Beginning with the line that contains "the highest revenue" in the material below, print each line exactly until the line that contains "for frequent shoppers" has been printed, then stop.

*INFORMATION SHOWN*:
* * *

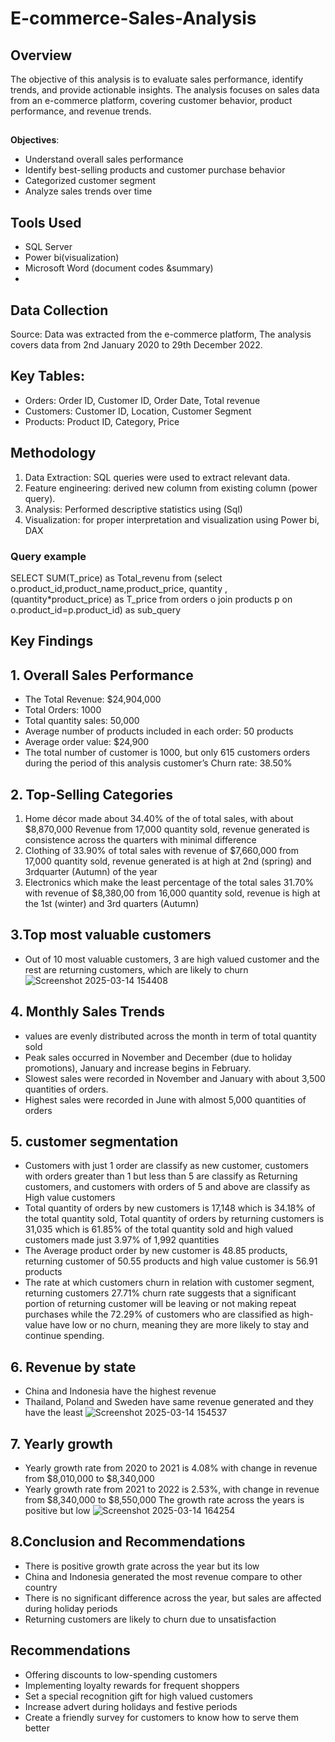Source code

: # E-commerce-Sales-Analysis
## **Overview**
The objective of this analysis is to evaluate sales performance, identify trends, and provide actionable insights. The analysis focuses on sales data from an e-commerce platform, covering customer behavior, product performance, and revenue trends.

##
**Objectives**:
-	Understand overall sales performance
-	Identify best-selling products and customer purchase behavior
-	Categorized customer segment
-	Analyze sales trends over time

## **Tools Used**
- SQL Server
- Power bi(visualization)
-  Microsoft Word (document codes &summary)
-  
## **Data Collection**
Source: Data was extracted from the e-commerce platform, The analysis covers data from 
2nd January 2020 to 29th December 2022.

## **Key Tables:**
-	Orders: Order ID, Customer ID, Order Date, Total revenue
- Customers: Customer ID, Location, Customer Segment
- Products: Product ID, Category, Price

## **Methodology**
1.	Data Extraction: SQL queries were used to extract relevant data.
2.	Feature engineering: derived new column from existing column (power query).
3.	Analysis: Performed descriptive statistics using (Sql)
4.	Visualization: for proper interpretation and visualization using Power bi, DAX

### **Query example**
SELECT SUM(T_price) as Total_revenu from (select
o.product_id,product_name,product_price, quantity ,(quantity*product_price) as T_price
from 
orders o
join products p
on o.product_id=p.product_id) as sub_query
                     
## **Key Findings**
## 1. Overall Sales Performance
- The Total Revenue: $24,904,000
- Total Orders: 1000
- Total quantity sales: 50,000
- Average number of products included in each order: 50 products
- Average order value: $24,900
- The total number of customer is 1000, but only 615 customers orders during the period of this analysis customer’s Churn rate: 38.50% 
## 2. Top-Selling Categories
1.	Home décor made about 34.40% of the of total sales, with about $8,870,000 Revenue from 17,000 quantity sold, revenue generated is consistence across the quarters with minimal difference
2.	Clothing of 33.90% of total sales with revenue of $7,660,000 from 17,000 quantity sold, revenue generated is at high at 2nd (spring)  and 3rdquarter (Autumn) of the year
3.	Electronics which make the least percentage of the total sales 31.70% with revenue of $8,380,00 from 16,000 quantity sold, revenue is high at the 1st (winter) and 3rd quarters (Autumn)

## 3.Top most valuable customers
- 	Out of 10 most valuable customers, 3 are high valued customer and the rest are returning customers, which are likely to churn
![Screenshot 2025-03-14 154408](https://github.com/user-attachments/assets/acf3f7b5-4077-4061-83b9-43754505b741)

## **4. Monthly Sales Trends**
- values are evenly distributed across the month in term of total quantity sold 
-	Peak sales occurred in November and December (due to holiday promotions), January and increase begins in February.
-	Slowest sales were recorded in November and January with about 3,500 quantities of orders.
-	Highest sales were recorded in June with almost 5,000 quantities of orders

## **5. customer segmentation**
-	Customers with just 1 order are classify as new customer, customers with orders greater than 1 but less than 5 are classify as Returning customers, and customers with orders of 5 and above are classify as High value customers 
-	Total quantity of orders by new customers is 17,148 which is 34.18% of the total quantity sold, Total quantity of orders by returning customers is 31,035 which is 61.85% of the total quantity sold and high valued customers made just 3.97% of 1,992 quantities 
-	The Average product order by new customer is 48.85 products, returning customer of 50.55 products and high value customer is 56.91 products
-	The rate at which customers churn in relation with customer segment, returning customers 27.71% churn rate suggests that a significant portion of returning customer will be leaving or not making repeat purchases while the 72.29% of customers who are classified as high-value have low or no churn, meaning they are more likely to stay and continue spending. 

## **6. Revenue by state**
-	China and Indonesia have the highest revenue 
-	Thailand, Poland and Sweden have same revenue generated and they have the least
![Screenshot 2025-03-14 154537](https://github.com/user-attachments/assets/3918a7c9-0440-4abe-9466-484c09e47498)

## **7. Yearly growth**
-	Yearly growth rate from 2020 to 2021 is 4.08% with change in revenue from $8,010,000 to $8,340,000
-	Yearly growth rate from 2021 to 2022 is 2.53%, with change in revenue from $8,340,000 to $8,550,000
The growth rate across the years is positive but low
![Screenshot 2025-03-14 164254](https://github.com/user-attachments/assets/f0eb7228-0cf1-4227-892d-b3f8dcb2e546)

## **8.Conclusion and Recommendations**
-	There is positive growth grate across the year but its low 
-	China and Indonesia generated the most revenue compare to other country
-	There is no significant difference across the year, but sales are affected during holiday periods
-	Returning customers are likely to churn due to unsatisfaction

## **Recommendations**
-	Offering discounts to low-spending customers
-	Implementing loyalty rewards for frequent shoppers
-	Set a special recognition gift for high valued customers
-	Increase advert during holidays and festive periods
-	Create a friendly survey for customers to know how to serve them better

* * *

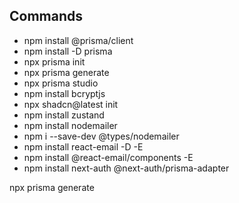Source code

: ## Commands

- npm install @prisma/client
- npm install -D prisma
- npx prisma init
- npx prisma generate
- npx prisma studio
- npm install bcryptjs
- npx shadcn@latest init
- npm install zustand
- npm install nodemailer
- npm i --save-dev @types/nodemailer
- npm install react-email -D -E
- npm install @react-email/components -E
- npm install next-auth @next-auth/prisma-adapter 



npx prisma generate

* * *

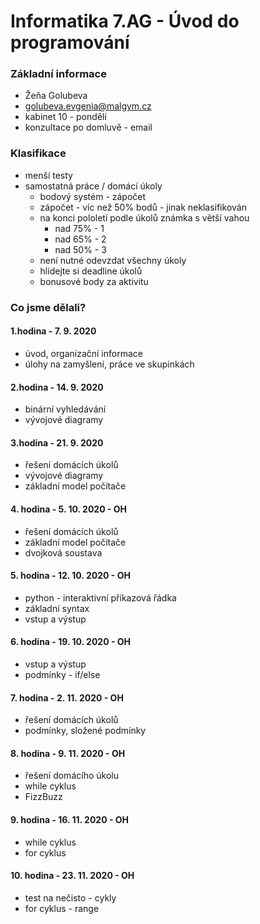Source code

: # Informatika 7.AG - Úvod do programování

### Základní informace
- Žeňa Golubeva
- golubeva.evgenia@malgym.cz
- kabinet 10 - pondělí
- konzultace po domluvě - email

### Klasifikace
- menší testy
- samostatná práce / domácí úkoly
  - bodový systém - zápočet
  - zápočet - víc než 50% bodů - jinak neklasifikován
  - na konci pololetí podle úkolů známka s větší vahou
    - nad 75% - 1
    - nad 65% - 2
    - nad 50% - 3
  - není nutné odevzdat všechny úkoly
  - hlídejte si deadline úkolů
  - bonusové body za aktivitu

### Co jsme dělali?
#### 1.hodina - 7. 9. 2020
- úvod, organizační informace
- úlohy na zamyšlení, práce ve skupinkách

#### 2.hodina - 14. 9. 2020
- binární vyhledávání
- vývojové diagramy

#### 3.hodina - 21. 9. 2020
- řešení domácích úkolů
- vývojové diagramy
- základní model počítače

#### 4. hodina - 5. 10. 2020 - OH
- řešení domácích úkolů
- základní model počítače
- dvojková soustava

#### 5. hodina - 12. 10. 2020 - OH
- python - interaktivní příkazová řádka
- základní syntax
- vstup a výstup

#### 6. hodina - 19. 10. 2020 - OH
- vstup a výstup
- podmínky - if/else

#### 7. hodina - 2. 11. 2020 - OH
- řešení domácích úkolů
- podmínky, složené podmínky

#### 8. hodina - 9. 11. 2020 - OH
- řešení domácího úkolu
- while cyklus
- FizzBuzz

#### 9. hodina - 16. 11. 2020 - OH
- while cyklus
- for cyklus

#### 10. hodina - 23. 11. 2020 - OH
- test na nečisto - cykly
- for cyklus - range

* * *

*RESULT FOR THIS TASK*:
-	China and Indonesia have the highest revenue 
-	Thailand, Poland and Sweden have same revenue generated and they have the least
![Screenshot 2025-03-14 154537](https://github.com/user-attachments/assets/3918a7c9-0440-4abe-9466-484c09e47498)

## **7. Yearly growth**
-	Yearly growth rate from 2020 to 2021 is 4.08% with change in revenue from $8,010,000 to $8,340,000
-	Yearly growth rate from 2021 to 2022 is 2.53%, with change in revenue from $8,340,000 to $8,550,000
The growth rate across the years is positive but low
![Screenshot 2025-03-14 164254](https://github.com/user-attachments/assets/f0eb7228-0cf1-4227-892d-b3f8dcb2e546)

## **8.Conclusion and Recommendations**
-	There is positive growth grate across the year but its low 
-	China and Indonesia generated the most revenue compare to other country
-	There is no significant difference across the year, but sales are affected during holiday periods
-	Returning customers are likely to churn due to unsatisfaction

## **Recommendations**
-	Offering discounts to low-spending customers
-	Implementing loyalty rewards for frequent shoppers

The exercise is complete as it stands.